REQUIRED WORK
In the entries below, find the line with "ssh console -C" and the line with "reset account in metamask if needed". Print those two and everything between them exactly, and nothing else.

┄┄┄┄┄┄

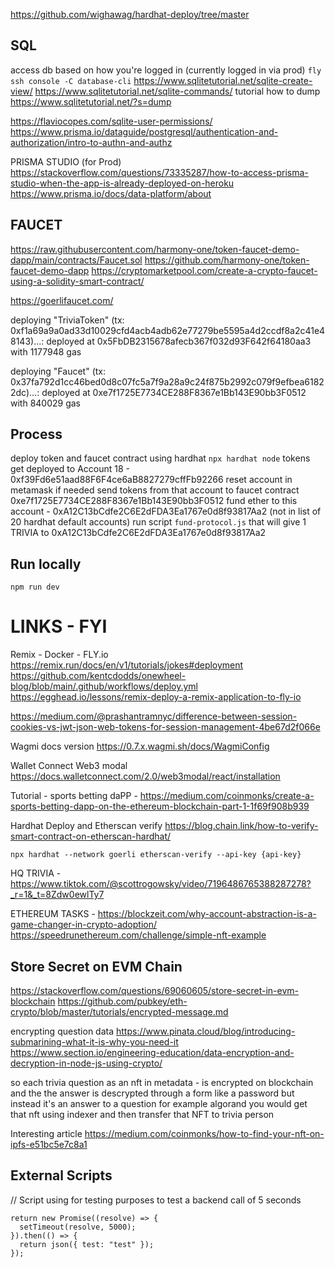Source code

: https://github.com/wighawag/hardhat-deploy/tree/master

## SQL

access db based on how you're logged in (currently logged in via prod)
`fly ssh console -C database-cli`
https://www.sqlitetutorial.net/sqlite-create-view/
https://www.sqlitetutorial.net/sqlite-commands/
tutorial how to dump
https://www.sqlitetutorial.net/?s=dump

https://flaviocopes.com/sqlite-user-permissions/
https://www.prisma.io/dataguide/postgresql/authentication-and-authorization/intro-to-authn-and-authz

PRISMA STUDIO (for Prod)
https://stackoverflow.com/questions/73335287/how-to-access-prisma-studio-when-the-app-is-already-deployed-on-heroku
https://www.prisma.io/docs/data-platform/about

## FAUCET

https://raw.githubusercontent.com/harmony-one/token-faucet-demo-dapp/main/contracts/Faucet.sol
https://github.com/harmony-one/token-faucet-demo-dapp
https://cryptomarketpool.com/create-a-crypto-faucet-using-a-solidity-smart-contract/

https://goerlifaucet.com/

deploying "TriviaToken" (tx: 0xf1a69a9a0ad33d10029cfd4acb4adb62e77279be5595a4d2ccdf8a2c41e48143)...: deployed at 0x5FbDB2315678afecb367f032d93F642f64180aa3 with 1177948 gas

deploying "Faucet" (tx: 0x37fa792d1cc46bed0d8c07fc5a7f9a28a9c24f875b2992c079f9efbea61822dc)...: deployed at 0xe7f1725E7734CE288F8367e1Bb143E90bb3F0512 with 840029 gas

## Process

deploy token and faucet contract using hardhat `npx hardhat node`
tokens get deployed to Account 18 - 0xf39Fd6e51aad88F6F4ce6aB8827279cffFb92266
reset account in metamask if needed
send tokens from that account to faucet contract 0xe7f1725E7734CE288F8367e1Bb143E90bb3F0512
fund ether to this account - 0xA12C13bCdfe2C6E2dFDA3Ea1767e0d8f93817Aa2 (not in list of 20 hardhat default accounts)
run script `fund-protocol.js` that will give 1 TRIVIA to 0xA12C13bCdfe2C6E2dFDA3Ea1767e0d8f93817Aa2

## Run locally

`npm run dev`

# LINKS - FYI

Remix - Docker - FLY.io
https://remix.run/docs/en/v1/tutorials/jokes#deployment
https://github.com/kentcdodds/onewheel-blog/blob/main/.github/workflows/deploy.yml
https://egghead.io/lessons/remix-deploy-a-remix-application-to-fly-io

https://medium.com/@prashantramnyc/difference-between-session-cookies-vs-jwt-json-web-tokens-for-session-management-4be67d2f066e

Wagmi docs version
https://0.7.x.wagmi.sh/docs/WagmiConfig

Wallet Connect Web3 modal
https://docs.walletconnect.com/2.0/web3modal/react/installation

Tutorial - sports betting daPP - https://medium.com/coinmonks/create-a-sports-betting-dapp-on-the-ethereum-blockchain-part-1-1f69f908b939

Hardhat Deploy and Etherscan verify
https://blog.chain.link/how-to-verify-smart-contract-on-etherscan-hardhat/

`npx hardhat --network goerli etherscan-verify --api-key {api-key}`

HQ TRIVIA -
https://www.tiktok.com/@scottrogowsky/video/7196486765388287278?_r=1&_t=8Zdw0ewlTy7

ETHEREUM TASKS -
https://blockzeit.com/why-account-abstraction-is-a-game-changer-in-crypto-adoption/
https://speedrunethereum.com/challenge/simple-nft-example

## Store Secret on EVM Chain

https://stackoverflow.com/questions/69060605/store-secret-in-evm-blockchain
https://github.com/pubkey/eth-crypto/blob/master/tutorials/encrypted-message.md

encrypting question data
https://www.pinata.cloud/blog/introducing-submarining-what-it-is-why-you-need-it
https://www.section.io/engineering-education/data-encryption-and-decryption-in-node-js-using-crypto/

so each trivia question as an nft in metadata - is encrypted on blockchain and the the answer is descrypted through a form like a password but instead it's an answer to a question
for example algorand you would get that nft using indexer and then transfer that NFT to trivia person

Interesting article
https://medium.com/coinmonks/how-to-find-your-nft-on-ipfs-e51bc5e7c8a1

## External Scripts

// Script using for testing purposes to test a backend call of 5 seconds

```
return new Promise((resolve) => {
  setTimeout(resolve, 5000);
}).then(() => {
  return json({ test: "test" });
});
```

┄┄┄┄┄┄

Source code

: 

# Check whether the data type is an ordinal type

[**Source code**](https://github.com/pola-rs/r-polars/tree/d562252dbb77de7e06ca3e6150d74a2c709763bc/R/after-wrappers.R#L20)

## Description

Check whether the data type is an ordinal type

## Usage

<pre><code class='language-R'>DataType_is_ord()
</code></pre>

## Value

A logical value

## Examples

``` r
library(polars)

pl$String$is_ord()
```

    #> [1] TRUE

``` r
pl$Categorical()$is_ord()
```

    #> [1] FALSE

┄┄┄┄┄┄

TASK SOLUTION
`fly ssh console -C database-cli`
https://www.sqlitetutorial.net/sqlite-create-view/
https://www.sqlitetutorial.net/sqlite-commands/
tutorial how to dump
https://www.sqlitetutorial.net/?s=dump

https://flaviocopes.com/sqlite-user-permissions/
https://www.prisma.io/dataguide/postgresql/authentication-and-authorization/intro-to-authn-and-authz

PRISMA STUDIO (for Prod)
https://stackoverflow.com/questions/73335287/how-to-access-prisma-studio-when-the-app-is-already-deployed-on-heroku
https://www.prisma.io/docs/data-platform/about

## FAUCET

https://raw.githubusercontent.com/harmony-one/token-faucet-demo-dapp/main/contracts/Faucet.sol
https://github.com/harmony-one/token-faucet-demo-dapp
https://cryptomarketpool.com/create-a-crypto-faucet-using-a-solidity-smart-contract/

https://goerlifaucet.com/

deploying "TriviaToken" (tx: 0xf1a69a9a0ad33d10029cfd4acb4adb62e77279be5595a4d2ccdf8a2c41e48143)...: deployed at 0x5FbDB2315678afecb367f032d93F642f64180aa3 with 1177948 gas

deploying "Faucet" (tx: 0x37fa792d1cc46bed0d8c07fc5a7f9a28a9c24f875b2992c079f9efbea61822dc)...: deployed at 0xe7f1725E7734CE288F8367e1Bb143E90bb3F0512 with 840029 gas

## Process

deploy token and faucet contract using hardhat `npx hardhat node`
tokens get deployed to Account 18 - 0xf39Fd6e51aad88F6F4ce6aB8827279cffFb92266
reset account in metamask if needed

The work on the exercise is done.